Otherwise, Pennsylvania will again see the same damage to streams and native fish that was caused by coal mining in the past, members of the Laurel Mountain Chapter of Trout Unlimited said in a position paper.
But since entering the state in 2008 to hunt for the deep, gas-rich Marcellus Shale, industry officials have complained that Pennsylvania’s permitting process is time-consuming and environmental regulations are often too cumbersome.
“The industry is certainly being adequately regulated,” said Matt Benson, spokesman for the [pro-drilling] Pennsylvania Oil and Gas Association.

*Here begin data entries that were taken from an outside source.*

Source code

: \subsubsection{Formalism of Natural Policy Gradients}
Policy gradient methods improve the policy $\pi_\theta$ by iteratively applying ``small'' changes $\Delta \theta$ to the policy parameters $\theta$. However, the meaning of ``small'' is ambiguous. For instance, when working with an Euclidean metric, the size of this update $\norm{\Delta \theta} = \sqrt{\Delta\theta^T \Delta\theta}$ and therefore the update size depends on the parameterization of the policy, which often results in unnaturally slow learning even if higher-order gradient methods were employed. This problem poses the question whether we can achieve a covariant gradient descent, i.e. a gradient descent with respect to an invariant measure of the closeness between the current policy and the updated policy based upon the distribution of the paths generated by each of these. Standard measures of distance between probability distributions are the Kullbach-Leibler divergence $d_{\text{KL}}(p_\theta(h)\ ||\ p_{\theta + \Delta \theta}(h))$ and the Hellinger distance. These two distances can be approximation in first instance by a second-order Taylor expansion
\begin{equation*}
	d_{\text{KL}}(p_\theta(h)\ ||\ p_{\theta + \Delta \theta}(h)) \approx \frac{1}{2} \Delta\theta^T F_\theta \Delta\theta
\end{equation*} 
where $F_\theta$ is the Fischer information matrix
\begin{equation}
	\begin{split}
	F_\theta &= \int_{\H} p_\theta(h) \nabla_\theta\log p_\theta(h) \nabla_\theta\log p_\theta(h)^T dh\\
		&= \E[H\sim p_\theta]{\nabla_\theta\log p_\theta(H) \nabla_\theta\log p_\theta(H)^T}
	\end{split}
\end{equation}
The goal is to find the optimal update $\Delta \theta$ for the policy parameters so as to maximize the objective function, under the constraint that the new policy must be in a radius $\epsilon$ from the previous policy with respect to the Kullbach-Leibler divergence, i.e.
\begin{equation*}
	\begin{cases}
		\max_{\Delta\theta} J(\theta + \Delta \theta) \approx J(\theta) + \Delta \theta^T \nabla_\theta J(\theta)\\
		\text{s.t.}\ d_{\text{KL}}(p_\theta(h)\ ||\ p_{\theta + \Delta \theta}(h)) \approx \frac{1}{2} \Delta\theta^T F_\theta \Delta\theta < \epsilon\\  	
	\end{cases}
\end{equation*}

“The Department of Environmental Protection and (state) Fish Commission are adequately inspecting drilling operations now, and we do not believe that more restrictions are needed.
...
But the Pennsylvania Council of Trout Unlimited, a 13,000-member organization with 53 chapters, including the Laurel Mountain chapter, says that DEP is overburdened and the number of gas-drilling applications is continuing to increase.
The DEP has not taken a position on Trout Unlimited’s concerns or on drillers’ fears of overregulation.
Trout Unlimited, through a position paper on the effects of gas drilling in the Marcellus Shale, is calling for greater protection of state forestlands and for a mandatory “severance fee” that gas drillers would pay to defray the costs of any environmental damage.
...
“The Marcellus Shale gas rush appears similar to the coal boom at the turn of the 20th century,” the group’s president, Randy Buchanan, said in a statement describing Trout Unlimited’s concerns. “We are still paying the economic and environmental price for the impact on our land and water resources (from coal mining).”
Trout Unlimited board member Len Lichvar said in the statement: “The gas industry’s well-funded lobby groups continue to work to stall the legislative process required to implement a severance fee.
“However, a severance fee, despite industry claims to the contrary, will not forestall the extraction of Marcellus Shale in the state. What it will do is to empower the state to minimize the resource degradation that is sure to come from the process of water use and land intrusion.”